> **Assignment**
Line count for the string "What" in the records below: report that figure and nothing else.

> **Provided entries**
=== Begin Enclosure ===

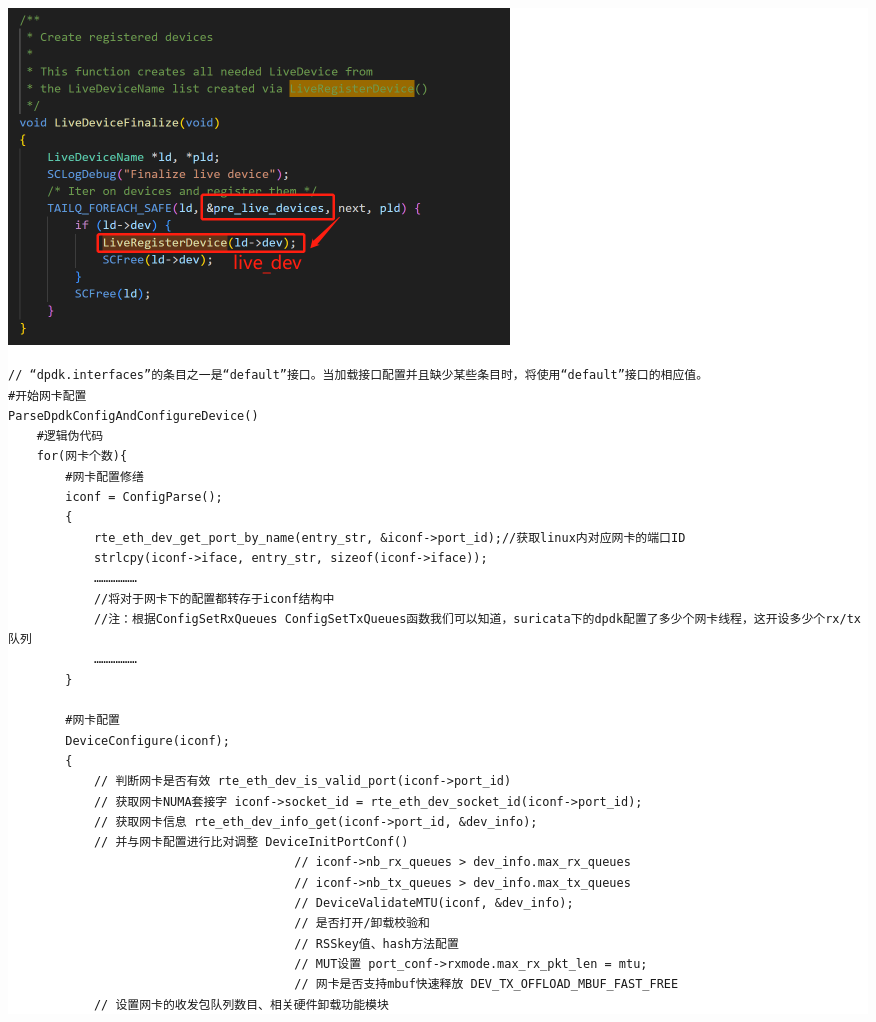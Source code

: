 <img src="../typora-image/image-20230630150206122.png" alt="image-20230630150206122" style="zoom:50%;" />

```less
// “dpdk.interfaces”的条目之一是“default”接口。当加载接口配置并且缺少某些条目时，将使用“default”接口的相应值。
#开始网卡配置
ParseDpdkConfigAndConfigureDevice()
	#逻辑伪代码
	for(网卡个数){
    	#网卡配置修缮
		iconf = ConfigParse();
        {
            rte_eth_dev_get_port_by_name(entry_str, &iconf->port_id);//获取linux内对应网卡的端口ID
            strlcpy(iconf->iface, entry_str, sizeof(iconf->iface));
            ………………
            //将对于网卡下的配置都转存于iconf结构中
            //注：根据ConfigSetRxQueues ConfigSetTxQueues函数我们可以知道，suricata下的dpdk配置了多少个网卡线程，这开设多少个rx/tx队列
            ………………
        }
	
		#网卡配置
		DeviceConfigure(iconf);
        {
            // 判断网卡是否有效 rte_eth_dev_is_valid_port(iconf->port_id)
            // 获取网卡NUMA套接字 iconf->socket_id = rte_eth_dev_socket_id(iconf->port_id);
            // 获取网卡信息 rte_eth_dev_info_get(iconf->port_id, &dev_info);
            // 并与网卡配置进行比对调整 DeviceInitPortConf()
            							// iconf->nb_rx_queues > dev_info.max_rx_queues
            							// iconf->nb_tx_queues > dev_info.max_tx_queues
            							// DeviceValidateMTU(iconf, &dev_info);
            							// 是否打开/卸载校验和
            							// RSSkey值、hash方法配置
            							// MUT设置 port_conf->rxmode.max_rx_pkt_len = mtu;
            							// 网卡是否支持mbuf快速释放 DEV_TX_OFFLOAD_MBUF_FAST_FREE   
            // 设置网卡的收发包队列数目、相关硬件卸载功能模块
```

=== End Enclosure ===
=== Begin Enclosure ===

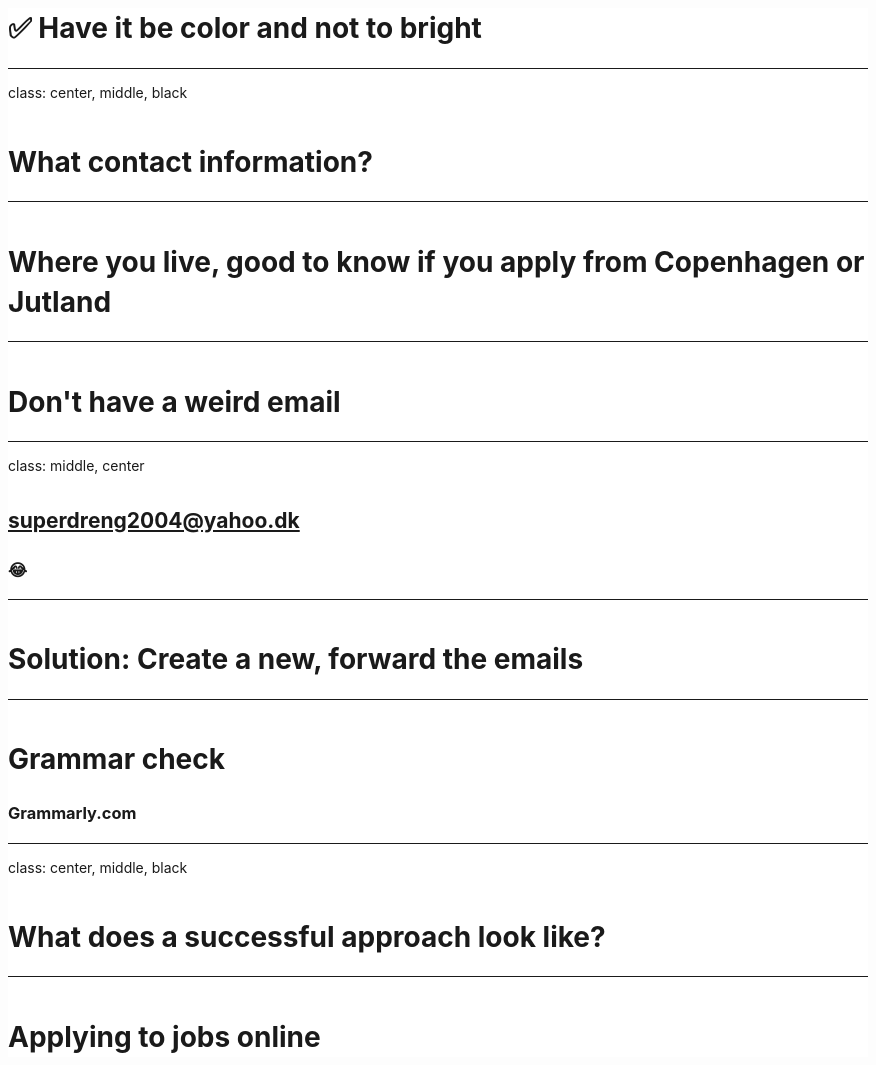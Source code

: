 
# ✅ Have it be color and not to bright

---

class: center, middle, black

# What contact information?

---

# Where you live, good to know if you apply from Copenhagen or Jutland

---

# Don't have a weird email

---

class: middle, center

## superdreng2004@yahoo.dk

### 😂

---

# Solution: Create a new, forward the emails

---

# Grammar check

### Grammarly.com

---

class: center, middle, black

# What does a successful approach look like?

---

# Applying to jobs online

=== End Enclosure ===

> **Answer below**
2